Starting from when most of Ukraine was part of czarist Russia, through an early and late Soviet period, the chaotic 1990s and finally eclectic modernity, women’s clothing has undergone more than one revolution – sometimes strongly dependent on economic class, other times not so much.

The ascetic Soviet period pushed women into the art of sewing their own clothes and fishing out foreign shoes and dresses, often sold on the black market. The fight to be fashionable is one explanation why women in post-Soviet countries usually dress up for any occassion, even when they go shopping for groceries.

Czarist Russia, 1900s


In 1900, urban fashion in Ukraine followed European trends. Belts and long pearl necklaces were must-have acessories. As seen in woman’s portrait made in Kherson in 1902, hourglass corsets had their swan song. Dresses were giving way to creme skirts and white blouses with lace decorations. 


Early communism, 1920s


Soviet fashion in the 1920s was influenced by the New Economic Plan, a last breath of free commerce before the long drought of Soviet times. At that time, a stylish Kyiv woman would have a short hairstyle, low-waist dresses of soft fabrics and, of course, hats. 

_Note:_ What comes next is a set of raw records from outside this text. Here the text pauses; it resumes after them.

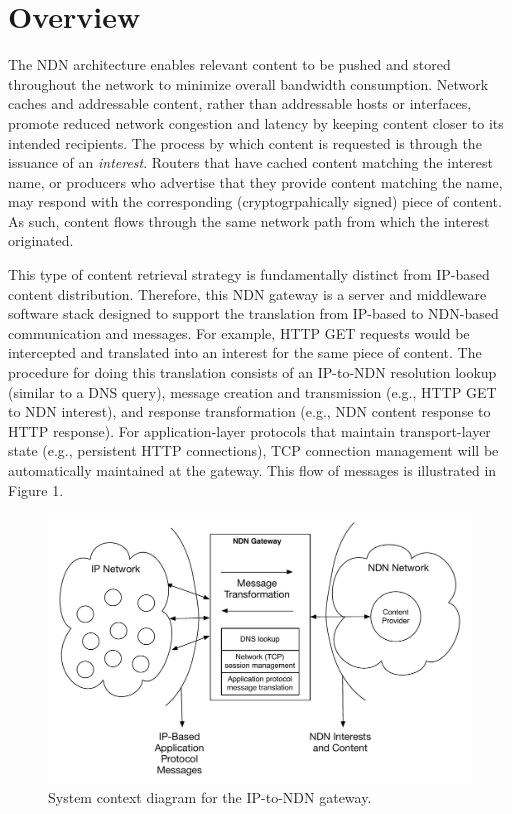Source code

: \documentclass[10pt]{article}
\begin{document}
\section{Overview}
The NDN architecture enables relevant content to be pushed and stored throughout the network to minimize overall bandwidth consumption. Network caches and addressable content, rather than addressable hosts or interfaces, promote reduced network congestion and latency by keeping content closer to its intended recipients. The process by which content is requested is through the issuance of an \emph{interest}. Routers that have cached content matching the interest name, or producers who advertise that they provide content matching the name, may respond with the corresponding (cryptogrpahically signed) piece of content. As such, content flows through the same network path from which the interest originated. 

This type of content retrieval strategy is fundamentally distinct from IP-based content distribution. Therefore, this NDN gateway is a server and middleware software stack designed to support the translation from IP-based to NDN-based communication and messages. For example, HTTP GET requests would be intercepted and translated into an interest for the same piece of content. The procedure for doing this translation consists of an IP-to-NDN resolution lookup (similar to a DNS query), message creation and transmission (e.g., HTTP GET to NDN interest), and response transformation (e.g., NDN content response to HTTP response). For application-layer protocols that maintain transport-layer state (e.g., persistent HTTP connections), TCP connection management will be automatically maintained at the gateway. This flow of messages is illustrated in Figure 1. 

\begin{figure}
\begin{center}
\includegraphics[scale=0.5]{../sketches/gateway_highlevel.pdf}
\caption{System context diagram for the IP-to-NDN gateway.}
\end{center}
\end{figure}
\end{document}
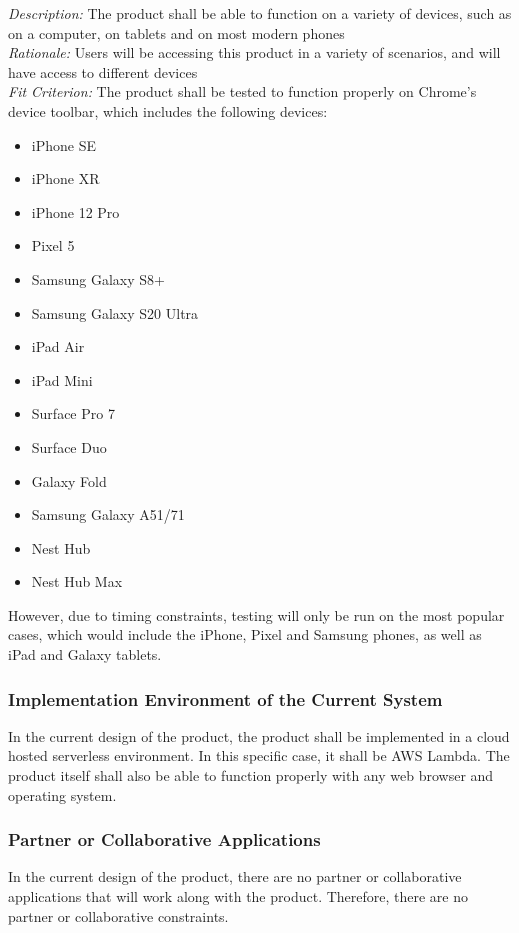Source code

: \documentclass[12pt]{article}
\begin{document}
\emph{Description:} The product shall be able to function on a variety of devices, such as on a computer, on tablets and on most modern phones\\
\emph{Rationale:} Users will be accessing this product in a variety of scenarios, and will have access to different devices\\
\emph{Fit Criterion:} The product shall be tested to function properly on Chrome's device toolbar, which includes the following devices:
\begin{itemize}
	\item iPhone SE
	\item iPhone XR
	\item iPhone 12 Pro
	\item Pixel 5
	\item Samsung Galaxy S8+
	\item Samsung Galaxy S20 Ultra
	\item iPad Air
	\item iPad Mini
	\item Surface Pro 7
	\item Surface Duo
	\item Galaxy Fold
	\item Samsung Galaxy A51/71
	\item Nest Hub
	\item Nest Hub Max
\end{itemize}
However, due to timing constraints, testing will only be run on the most popular cases, which would include the iPhone, Pixel and Samsung phones, as well as iPad and Galaxy tablets.

\subsubsection{Implementation Environment of the Current System}
In the current design of the product, the product shall be implemented in a cloud hosted serverless
environment. In this specific case, it shall be AWS Lambda. The product itself shall also be able
to function properly with any web browser and operating system.

\subsubsection{Partner or Collaborative Applications}
In the current design of the product, there are no partner or collaborative applications that will
work along with the product. Therefore, there are no partner or collaborative constraints.
\end{document}
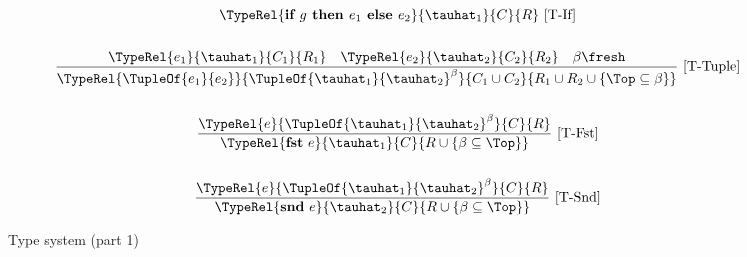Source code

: \begin{figure}[h!t]
\begin{gather*}
{\begin{gathered}
     \end{gathered}}
    {\TypeRel{\textbf{if\ }g\textbf{\ then\ }e_1\textbf{\ else\ }e_2}{\tauhat_1}{C}{R}}
    \mbox{\ [T-If]}\\ \\ %
\frac
    {\TypeRel{e_1}{\tauhat_1}{C_1}{R_1} \quad \TypeRel{e_2}{\tauhat_2}{C_2}{R_2} \quad \beta \fresh}
    {\TypeRel{\TupleOf{e_1}{e_2}}{\TupleOf{\tauhat_1}{\tauhat_2}^\beta}{C_1 \cup C_2}{R_1 \cup R_2 \cup \{ \Top \subseteq \beta \}}}
    \mbox{\ [T-Tuple]}\\ \\  %
\frac
    {\TypeRel{e}{\TupleOf{\tauhat_1}{\tauhat_2}^\beta}{C}{R}}
    {\TypeRel{\textbf{fst}\ e}{\tauhat_1}{C}{R \cup \{ \beta \subseteq \Top \}}}
    \mbox{\ [T-Fst]}\\ \\ %
\frac
    {\TypeRel{e}{\TupleOf{\tauhat_1}{\tauhat_2}^\beta}{C}{R}}
    {\TypeRel{\textbf{snd}\ e}{\tauhat_2}{C}{R \cup \{ \beta \subseteq \Top \}}}
    \mbox{\ [T-Snd]}  %
\end{gather*}
\vfill
\caption{Type system (part 1)}
\label{DeclarativeTypeSystem}
\end{figure}
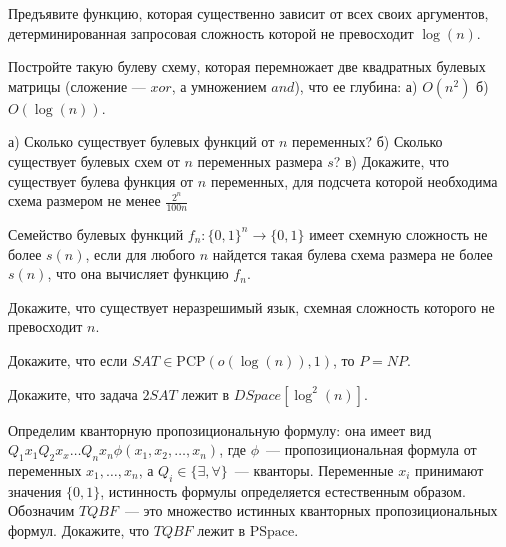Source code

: \setcounter{curtask}{47}


\begin{task}
    Предъявите функцию, которая существенно зависит от всех своих аргументов,
    детерминированная запросовая сложность которой не превосходит $\log(n)$.
\end{task}

\begin{task}
    Постройте такую булеву схему, которая перемножает две квадратных булевых матрицы
    (сложение --- $xor$, а умножением $and$), что ее глубина:
    а) $O(n^2)$
    б) $O(\log(n))$.
\end{task}

\begin{task}
    а) Сколько существует булевых функций от $n$ переменных?
    б) Сколько существует булевых схем от $n$ переменных размера $s$?
    в) Докажите, что существует булева функция от $n$ переменных, для подсчета
    которой необходима схема размером не менее $\frac{2^n}{100n}$
\end{task}

\begin{task}
    Семейство булевых функций $f_n: \{0, 1\}^n \rightarrow \{0, 1\}$ имеет схемную
    сложность не более $s(n)$, если для любого $n$ найдется такая булева схема
    размера не более $s(n)$, что она вычисляет функцию $f_n$.

    Докажите, что существует неразрешимый язык, схемная сложность которого не
    превосходит $n$.
\end{task}

\breakline

\begin{ptask}{39}
    Докажите, что если $SAT \in \mathrm{PCP}(o(\log(n)), 1)$, то $P = NP$.
\end{ptask}

\begin{ptask}{41}
	Докажите, что задача $2SAT$ лежит в $DSpace[\log^2(n)]$.    
\end{ptask}

\begin{ptask}{42}
	Определим кванторную пропозициональную формулу: она имеет вид \\
    $Q_1 x_1 Q_2 x_x \dots Q_n x_n \phi(x_1, x_2, \dots, x_n)$, где $\phi$~---
    пропозициональная формула от переменных $x_1, \dots, x_n$, а $Q_i \in \{\exists,
    \forall\}$~--- кванторы. Переменные $x_i$ принимают значения $\{0, 1\}$,
    истинность формулы определяется естественным образом. Обозначим $TQBF$~--- это
    множество истинных кванторных пропозициональных формул. Докажите, что $TQBF$
    лежит в $\mathrm{PSpace}$.
\end{ptask}

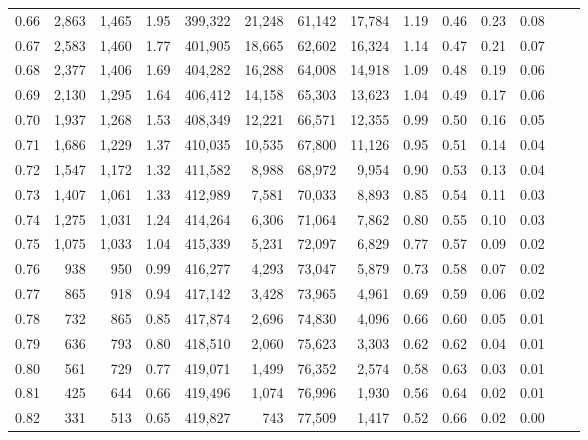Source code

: \begin{tabular}{rrrrrrrrrrrrrr}
0.66 &   2,863 &  1,465 &    1.95 &  399,322 &   21,248 &  61,142 &  17,784 &  1.19 &  0.46 &  0.23 &      0.08 \\
0.67 &   2,583 &  1,460 &    1.77 &  401,905 &   18,665 &  62,602 &  16,324 &  1.14 &  0.47 &  0.21 &      0.07 \\
0.68 &   2,377 &  1,406 &    1.69 &  404,282 &   16,288 &  64,008 &  14,918 &  1.09 &  0.48 &  0.19 &      0.06 \\
0.69 &   2,130 &  1,295 &    1.64 &  406,412 &   14,158 &  65,303 &  13,623 &  1.04 &  0.49 &  0.17 &      0.06 \\
0.70 &   1,937 &  1,268 &    1.53 &  408,349 &   12,221 &  66,571 &  12,355 &  0.99 &  0.50 &  0.16 &      0.05 \\
0.71 &   1,686 &  1,229 &    1.37 &  410,035 &   10,535 &  67,800 &  11,126 &  0.95 &  0.51 &  0.14 &      0.04 \\
0.72 &   1,547 &  1,172 &    1.32 &  411,582 &    8,988 &  68,972 &   9,954 &  0.90 &  0.53 &  0.13 &      0.04 \\
0.73 &   1,407 &  1,061 &    1.33 &  412,989 &    7,581 &  70,033 &   8,893 &  0.85 &  0.54 &  0.11 &      0.03 \\
0.74 &   1,275 &  1,031 &    1.24 &  414,264 &    6,306 &  71,064 &   7,862 &  0.80 &  0.55 &  0.10 &      0.03 \\
0.75 &   1,075 &  1,033 &    1.04 &  415,339 &    5,231 &  72,097 &   6,829 &  0.77 &  0.57 &  0.09 &      0.02 \\
0.76 &     938 &    950 &    0.99 &  416,277 &    4,293 &  73,047 &   5,879 &  0.73 &  0.58 &  0.07 &      0.02 \\
0.77 &     865 &    918 &    0.94 &  417,142 &    3,428 &  73,965 &   4,961 &  0.69 &  0.59 &  0.06 &      0.02 \\
0.78 &     732 &    865 &    0.85 &  417,874 &    2,696 &  74,830 &   4,096 &  0.66 &  0.60 &  0.05 &      0.01 \\
0.79 &     636 &    793 &    0.80 &  418,510 &    2,060 &  75,623 &   3,303 &  0.62 &  0.62 &  0.04 &      0.01 \\
0.80 &     561 &    729 &    0.77 &  419,071 &    1,499 &  76,352 &   2,574 &  0.58 &  0.63 &  0.03 &      0.01 \\
0.81 &     425 &    644 &    0.66 &  419,496 &    1,074 &  76,996 &   1,930 &  0.56 &  0.64 &  0.02 &      0.01 \\
0.82 &     331 &    513 &    0.65 &  419,827 &      743 &  77,509 &   1,417 &  0.52 &  0.66 &  0.02 &      0.00 \\

\end{tabular}

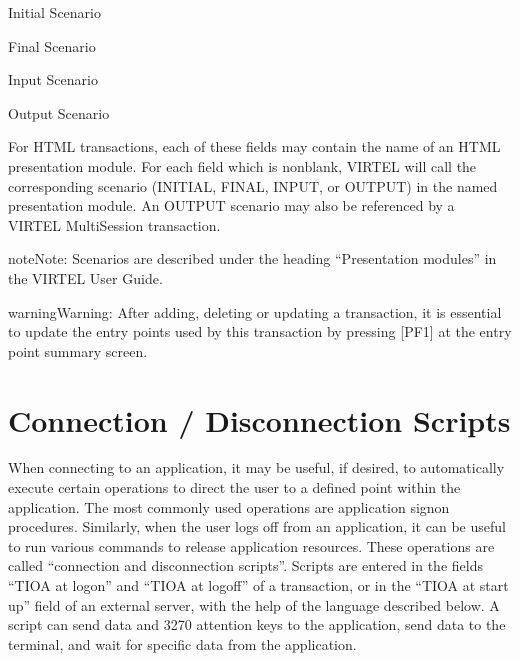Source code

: \documentclass[letterpaper,10pt,english]{sphinxmanual}
\begin{document}
\sphinxAtStartPar
Initial Scenario

\sphinxAtStartPar
Final Scenario

\sphinxAtStartPar
Input Scenario

\sphinxAtStartPar
Output Scenario

\sphinxAtStartPar
For HTML transactions, each of these fields may contain the name of an HTML presentation module. For each field which is non\sphinxhyphen{}blank, VIRTEL will call the corresponding scenario (INITIAL, FINAL, INPUT, or OUTPUT) in the named presentation module. An OUTPUT scenario may also be referenced by a VIRTEL Multi\sphinxhyphen{}Session transaction.

\begin{sphinxadmonition}{note}{Note:}
\sphinxAtStartPar
Scenarios are described under the heading “Presentation modules” in the VIRTEL User Guide.
\end{sphinxadmonition}

\begin{sphinxadmonition}{warning}{Warning:}
\sphinxAtStartPar
After adding, deleting or updating a transaction, it is essential to update the entry points used by this transaction by pressing {[}PF1{]} at the entry point summary screen.
\end{sphinxadmonition}

\ignorespaces 

\chapter{Connection / Disconnection Scripts}
\label{\detokenize{connectivity_guide:connection-disconnection-scripts}}\label{\detokenize{connectivity_guide:index-116}}
\sphinxAtStartPar
When connecting to an application, it may be useful, if desired, to automatically execute certain operations to direct the user to a defined point within the application. The most commonly used operations are application signon procedures. Similarly, when the user logs off from an application, it can be useful to run various commands to release application resources. These operations are called “connection and disconnection scripts”. Scripts are entered in the fields “TIOA at logon” and “TIOA at logoff” of a transaction, or in the “TIOA at start up” field of an external server, with the help of the language described below. A script can send data and 3270 attention keys to the application, send data to the terminal, and wait for specific data from the application.
\end{document}
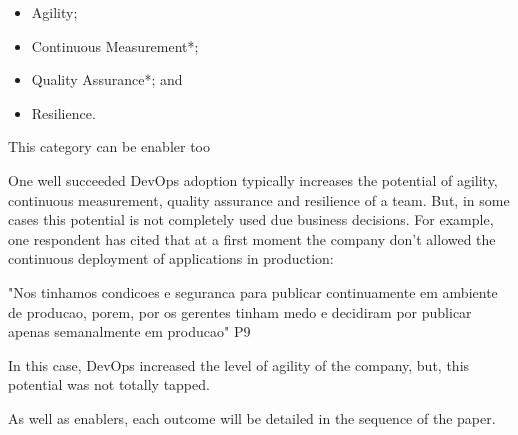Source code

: \begin{itemize}
\item Agility;
\item Continuous Measurement*;
\item Quality Assurance*; and
\item Resilience.
\end{itemize}

\footnotesize * This category can be enabler too


\normalsize
One well succeeded DevOps adoption typically increases the potential of agility, continuous measurement, quality assurance and resilience of a team. But, in some cases this potential is not completely used due business decisions. For example, one respondent has cited that at a first moment the company don't allowed the continuous deployment of applications in production:

"Nos tinhamos condicoes e seguranca para publicar continuamente em ambiente de producao, porem, por os gerentes tinham medo e decidiram por publicar apenas semanalmente em producao" P9

In this case, DevOps increased the level of agility of the company, but, this potential was not totally tapped.

As well as enablers, each outcome will be detailed in the sequence of the paper.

Middle and late communism, 1960-1970s


In the 1960s and 1970s, the feminine look came back to women’s fashion after the post-war years of scanty clothes. The waist was highlighted.


Dresses went floral, often with boat necklines. And still, Soviet fashion remained much more ascetic than one in Europe and U.S. It is expecially notable in famous photo of Nina Khrushchova, wife of USSR secretary general Nikita Khrushchov, standing near chic Jacqueline Kennedy during official visit, wearing simple jacket and no hat.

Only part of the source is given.